#### Data supplied
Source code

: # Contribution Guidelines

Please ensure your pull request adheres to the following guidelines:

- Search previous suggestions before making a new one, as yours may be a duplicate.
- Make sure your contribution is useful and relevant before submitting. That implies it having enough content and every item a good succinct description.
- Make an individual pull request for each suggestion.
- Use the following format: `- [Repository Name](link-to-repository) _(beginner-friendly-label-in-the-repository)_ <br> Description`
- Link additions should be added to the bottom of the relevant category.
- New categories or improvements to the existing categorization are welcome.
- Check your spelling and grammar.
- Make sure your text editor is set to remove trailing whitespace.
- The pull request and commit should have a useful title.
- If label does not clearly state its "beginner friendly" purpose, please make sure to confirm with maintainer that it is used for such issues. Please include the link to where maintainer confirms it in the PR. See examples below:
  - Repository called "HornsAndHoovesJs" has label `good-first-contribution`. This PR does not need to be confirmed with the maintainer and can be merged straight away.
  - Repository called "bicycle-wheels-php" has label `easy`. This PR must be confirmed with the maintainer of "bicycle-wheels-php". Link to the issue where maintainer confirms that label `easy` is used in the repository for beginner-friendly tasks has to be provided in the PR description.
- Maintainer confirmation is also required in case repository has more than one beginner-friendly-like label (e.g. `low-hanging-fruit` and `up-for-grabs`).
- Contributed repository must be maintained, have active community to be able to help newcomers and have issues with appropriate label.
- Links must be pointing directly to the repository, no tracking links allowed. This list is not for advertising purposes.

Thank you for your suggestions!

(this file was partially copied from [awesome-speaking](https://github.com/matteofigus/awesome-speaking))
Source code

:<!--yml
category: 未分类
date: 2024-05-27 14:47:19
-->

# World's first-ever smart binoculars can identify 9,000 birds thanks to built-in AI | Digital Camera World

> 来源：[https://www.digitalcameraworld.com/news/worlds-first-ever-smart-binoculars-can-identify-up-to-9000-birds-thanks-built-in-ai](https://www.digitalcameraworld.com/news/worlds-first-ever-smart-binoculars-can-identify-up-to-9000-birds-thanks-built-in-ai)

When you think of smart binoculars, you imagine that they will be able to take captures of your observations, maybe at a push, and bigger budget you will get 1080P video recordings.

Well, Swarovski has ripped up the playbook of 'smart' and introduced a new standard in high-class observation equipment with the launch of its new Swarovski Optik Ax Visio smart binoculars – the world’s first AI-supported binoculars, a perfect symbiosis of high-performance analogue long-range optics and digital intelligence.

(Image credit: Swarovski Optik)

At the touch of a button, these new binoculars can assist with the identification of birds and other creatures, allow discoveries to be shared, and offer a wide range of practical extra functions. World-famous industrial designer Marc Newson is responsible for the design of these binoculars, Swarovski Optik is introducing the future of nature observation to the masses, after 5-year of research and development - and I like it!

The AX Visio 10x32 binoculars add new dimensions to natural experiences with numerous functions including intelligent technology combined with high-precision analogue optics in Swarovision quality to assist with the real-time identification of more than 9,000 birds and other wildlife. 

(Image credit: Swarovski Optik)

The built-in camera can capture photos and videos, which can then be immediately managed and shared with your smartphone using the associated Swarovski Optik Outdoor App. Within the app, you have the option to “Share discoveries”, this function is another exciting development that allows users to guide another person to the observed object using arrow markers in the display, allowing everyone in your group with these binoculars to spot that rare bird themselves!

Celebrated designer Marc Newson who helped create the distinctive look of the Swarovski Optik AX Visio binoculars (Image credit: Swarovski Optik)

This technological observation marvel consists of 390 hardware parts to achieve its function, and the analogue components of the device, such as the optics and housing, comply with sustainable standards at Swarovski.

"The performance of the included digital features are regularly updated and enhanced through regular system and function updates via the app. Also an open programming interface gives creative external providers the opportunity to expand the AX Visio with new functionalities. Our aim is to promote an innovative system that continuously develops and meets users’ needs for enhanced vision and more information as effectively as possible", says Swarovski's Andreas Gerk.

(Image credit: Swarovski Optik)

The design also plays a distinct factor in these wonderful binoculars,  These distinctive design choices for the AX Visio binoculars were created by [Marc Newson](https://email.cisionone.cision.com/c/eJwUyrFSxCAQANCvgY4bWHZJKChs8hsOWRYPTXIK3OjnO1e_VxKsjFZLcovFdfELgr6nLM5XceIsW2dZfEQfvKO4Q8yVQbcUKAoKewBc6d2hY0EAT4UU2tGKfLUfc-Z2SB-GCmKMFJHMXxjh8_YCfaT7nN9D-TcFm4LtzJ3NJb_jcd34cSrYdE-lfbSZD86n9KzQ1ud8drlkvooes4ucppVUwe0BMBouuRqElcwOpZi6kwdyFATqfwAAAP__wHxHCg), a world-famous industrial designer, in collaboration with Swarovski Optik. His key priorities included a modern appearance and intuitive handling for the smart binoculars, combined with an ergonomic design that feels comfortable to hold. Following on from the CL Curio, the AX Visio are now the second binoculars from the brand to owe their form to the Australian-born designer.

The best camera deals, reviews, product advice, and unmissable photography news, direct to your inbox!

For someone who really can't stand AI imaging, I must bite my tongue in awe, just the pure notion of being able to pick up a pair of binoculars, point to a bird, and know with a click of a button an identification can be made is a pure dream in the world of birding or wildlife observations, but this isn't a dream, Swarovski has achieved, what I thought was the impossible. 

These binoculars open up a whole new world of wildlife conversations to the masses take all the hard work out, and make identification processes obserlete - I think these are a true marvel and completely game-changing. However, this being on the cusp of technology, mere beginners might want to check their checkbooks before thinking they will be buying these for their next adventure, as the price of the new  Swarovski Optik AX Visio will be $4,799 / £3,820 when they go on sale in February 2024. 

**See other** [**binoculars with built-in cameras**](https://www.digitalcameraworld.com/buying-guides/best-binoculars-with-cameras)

#### Instructions for the task
Everything above from the line containing "# Contribution Guidelines" down to the line containing "merged straight away." is to be transcribed exactly, with both of those lines included and nothing else added.

#### Written answer
: # Contribution Guidelines

Please ensure your pull request adheres to the following guidelines:

- Search previous suggestions before making a new one, as yours may be a duplicate.
- Make sure your contribution is useful and relevant before submitting. That implies it having enough content and every item a good succinct description.
- Make an individual pull request for each suggestion.
- Use the following format: `- [Repository Name](link-to-repository) _(beginner-friendly-label-in-the-repository)_ <br> Description`
- Link additions should be added to the bottom of the relevant category.
- New categories or improvements to the existing categorization are welcome.
- Check your spelling and grammar.
- Make sure your text editor is set to remove trailing whitespace.
- The pull request and commit should have a useful title.
- If label does not clearly state its "beginner friendly" purpose, please make sure to confirm with maintainer that it is used for such issues. Please include the link to where maintainer confirms it in the PR. See examples below:
  - Repository called "HornsAndHoovesJs" has label `good-first-contribution`. This PR does not need to be confirmed with the maintainer and can be merged straight away.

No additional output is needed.